Exercise objective
Write the records below out in full, character for character, with no pictures.
════════════════
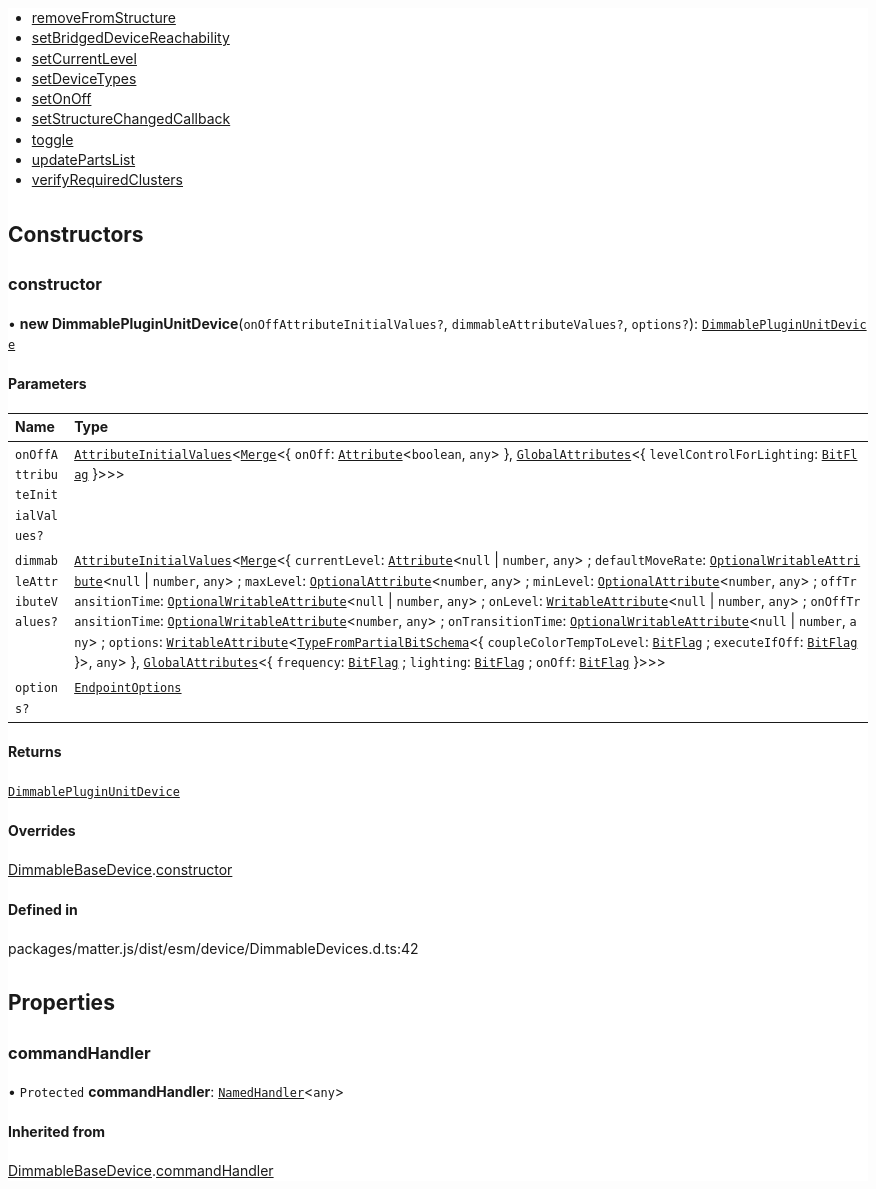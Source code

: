 - [removeFromStructure](exports_device.DimmablePluginUnitDevice.md#removefromstructure)
- [setBridgedDeviceReachability](exports_device.DimmablePluginUnitDevice.md#setbridgeddevicereachability)
- [setCurrentLevel](exports_device.DimmablePluginUnitDevice.md#setcurrentlevel)
- [setDeviceTypes](exports_device.DimmablePluginUnitDevice.md#setdevicetypes)
- [setOnOff](exports_device.DimmablePluginUnitDevice.md#setonoff)
- [setStructureChangedCallback](exports_device.DimmablePluginUnitDevice.md#setstructurechangedcallback)
- [toggle](exports_device.DimmablePluginUnitDevice.md#toggle)
- [updatePartsList](exports_device.DimmablePluginUnitDevice.md#updatepartslist)
- [verifyRequiredClusters](exports_device.DimmablePluginUnitDevice.md#verifyrequiredclusters)

## Constructors

### constructor

• **new DimmablePluginUnitDevice**(`onOffAttributeInitialValues?`, `dimmableAttributeValues?`, `options?`): [`DimmablePluginUnitDevice`](exports_device.DimmablePluginUnitDevice.md)

#### Parameters

| Name | Type |
| :------ | :------ |
| `onOffAttributeInitialValues?` | [`AttributeInitialValues`](../modules/exports_cluster.md#attributeinitialvalues)\<[`Merge`](../modules/util_export.md#merge)\<\{ `onOff`: [`Attribute`](../interfaces/exports_cluster.Attribute.md)\<`boolean`, `any`\>  }, [`GlobalAttributes`](../modules/exports_cluster.md#globalattributes)\<\{ `levelControlForLighting`: [`BitFlag`](../modules/exports_schema.md#bitflag)  }\>\>\> |
| `dimmableAttributeValues?` | [`AttributeInitialValues`](../modules/exports_cluster.md#attributeinitialvalues)\<[`Merge`](../modules/util_export.md#merge)\<\{ `currentLevel`: [`Attribute`](../interfaces/exports_cluster.Attribute.md)\<``null`` \| `number`, `any`\> ; `defaultMoveRate`: [`OptionalWritableAttribute`](../interfaces/exports_cluster.OptionalWritableAttribute.md)\<``null`` \| `number`, `any`\> ; `maxLevel`: [`OptionalAttribute`](../interfaces/exports_cluster.OptionalAttribute.md)\<`number`, `any`\> ; `minLevel`: [`OptionalAttribute`](../interfaces/exports_cluster.OptionalAttribute.md)\<`number`, `any`\> ; `offTransitionTime`: [`OptionalWritableAttribute`](../interfaces/exports_cluster.OptionalWritableAttribute.md)\<``null`` \| `number`, `any`\> ; `onLevel`: [`WritableAttribute`](../interfaces/exports_cluster.WritableAttribute.md)\<``null`` \| `number`, `any`\> ; `onOffTransitionTime`: [`OptionalWritableAttribute`](../interfaces/exports_cluster.OptionalWritableAttribute.md)\<`number`, `any`\> ; `onTransitionTime`: [`OptionalWritableAttribute`](../interfaces/exports_cluster.OptionalWritableAttribute.md)\<``null`` \| `number`, `any`\> ; `options`: [`WritableAttribute`](../interfaces/exports_cluster.WritableAttribute.md)\<[`TypeFromPartialBitSchema`](../modules/exports_schema.md#typefrompartialbitschema)\<\{ `coupleColorTempToLevel`: [`BitFlag`](../modules/exports_schema.md#bitflag) ; `executeIfOff`: [`BitFlag`](../modules/exports_schema.md#bitflag)  }\>, `any`\>  }, [`GlobalAttributes`](../modules/exports_cluster.md#globalattributes)\<\{ `frequency`: [`BitFlag`](../modules/exports_schema.md#bitflag) ; `lighting`: [`BitFlag`](../modules/exports_schema.md#bitflag) ; `onOff`: [`BitFlag`](../modules/exports_schema.md#bitflag)  }\>\>\> |
| `options?` | [`EndpointOptions`](../interfaces/exports_device.EndpointOptions.md) |

#### Returns

[`DimmablePluginUnitDevice`](exports_device.DimmablePluginUnitDevice.md)

#### Overrides

[DimmableBaseDevice](exports_device._internal_.DimmableBaseDevice.md).[constructor](exports_device._internal_.DimmableBaseDevice.md#constructor)

#### Defined in

packages/matter.js/dist/esm/device/DimmableDevices.d.ts:42

## Properties

### commandHandler

• `Protected` **commandHandler**: [`NamedHandler`](util_export.NamedHandler.md)\<`any`\>

#### Inherited from

[DimmableBaseDevice](exports_device._internal_.DimmableBaseDevice.md).[commandHandler](exports_device._internal_.DimmableBaseDevice.md#commandhandler)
════════════════
Answer section
Source code

: - [removeFromStructure](exports_device.DimmablePluginUnitDevice.md#removefromstructure)
- [setBridgedDeviceReachability](exports_device.DimmablePluginUnitDevice.md#setbridgeddevicereachability)
- [setCurrentLevel](exports_device.DimmablePluginUnitDevice.md#setcurrentlevel)
- [setDeviceTypes](exports_device.DimmablePluginUnitDevice.md#setdevicetypes)
- [setOnOff](exports_device.DimmablePluginUnitDevice.md#setonoff)
- [setStructureChangedCallback](exports_device.DimmablePluginUnitDevice.md#setstructurechangedcallback)
- [toggle](exports_device.DimmablePluginUnitDevice.md#toggle)
- [updatePartsList](exports_device.DimmablePluginUnitDevice.md#updatepartslist)
- [verifyRequiredClusters](exports_device.DimmablePluginUnitDevice.md#verifyrequiredclusters)

## Constructors

### constructor

• **new DimmablePluginUnitDevice**(`onOffAttributeInitialValues?`, `dimmableAttributeValues?`, `options?`): [`DimmablePluginUnitDevice`](exports_device.DimmablePluginUnitDevice.md)

#### Parameters

| Name | Type |
| :------ | :------ |
| `onOffAttributeInitialValues?` | [`AttributeInitialValues`](../modules/exports_cluster.md#attributeinitialvalues)\<[`Merge`](../modules/util_export.md#merge)\<\{ `onOff`: [`Attribute`](../interfaces/exports_cluster.Attribute.md)\<`boolean`, `any`\>  }, [`GlobalAttributes`](../modules/exports_cluster.md#globalattributes)\<\{ `levelControlForLighting`: [`BitFlag`](../modules/exports_schema.md#bitflag)  }\>\>\> |
| `dimmableAttributeValues?` | [`AttributeInitialValues`](../modules/exports_cluster.md#attributeinitialvalues)\<[`Merge`](../modules/util_export.md#merge)\<\{ `currentLevel`: [`Attribute`](../interfaces/exports_cluster.Attribute.md)\<``null`` \| `number`, `any`\> ; `defaultMoveRate`: [`OptionalWritableAttribute`](../interfaces/exports_cluster.OptionalWritableAttribute.md)\<``null`` \| `number`, `any`\> ; `maxLevel`: [`OptionalAttribute`](../interfaces/exports_cluster.OptionalAttribute.md)\<`number`, `any`\> ; `minLevel`: [`OptionalAttribute`](../interfaces/exports_cluster.OptionalAttribute.md)\<`number`, `any`\> ; `offTransitionTime`: [`OptionalWritableAttribute`](../interfaces/exports_cluster.OptionalWritableAttribute.md)\<``null`` \| `number`, `any`\> ; `onLevel`: [`WritableAttribute`](../interfaces/exports_cluster.WritableAttribute.md)\<``null`` \| `number`, `any`\> ; `onOffTransitionTime`: [`OptionalWritableAttribute`](../interfaces/exports_cluster.OptionalWritableAttribute.md)\<`number`, `any`\> ; `onTransitionTime`: [`OptionalWritableAttribute`](../interfaces/exports_cluster.OptionalWritableAttribute.md)\<``null`` \| `number`, `any`\> ; `options`: [`WritableAttribute`](../interfaces/exports_cluster.WritableAttribute.md)\<[`TypeFromPartialBitSchema`](../modules/exports_schema.md#typefrompartialbitschema)\<\{ `coupleColorTempToLevel`: [`BitFlag`](../modules/exports_schema.md#bitflag) ; `executeIfOff`: [`BitFlag`](../modules/exports_schema.md#bitflag)  }\>, `any`\>  }, [`GlobalAttributes`](../modules/exports_cluster.md#globalattributes)\<\{ `frequency`: [`BitFlag`](../modules/exports_schema.md#bitflag) ; `lighting`: [`BitFlag`](../modules/exports_schema.md#bitflag) ; `onOff`: [`BitFlag`](../modules/exports_schema.md#bitflag)  }\>\>\> |
| `options?` | [`EndpointOptions`](../interfaces/exports_device.EndpointOptions.md) |

#### Returns

[`DimmablePluginUnitDevice`](exports_device.DimmablePluginUnitDevice.md)

#### Overrides

[DimmableBaseDevice](exports_device._internal_.DimmableBaseDevice.md).[constructor](exports_device._internal_.DimmableBaseDevice.md#constructor)

#### Defined in

packages/matter.js/dist/esm/device/DimmableDevices.d.ts:42

## Properties

### commandHandler

• `Protected` **commandHandler**: [`NamedHandler`](util_export.NamedHandler.md)\<`any`\>

#### Inherited from

[DimmableBaseDevice](exports_device._internal_.DimmableBaseDevice.md).[commandHandler](exports_device._internal_.DimmableBaseDevice.md#commandhandler)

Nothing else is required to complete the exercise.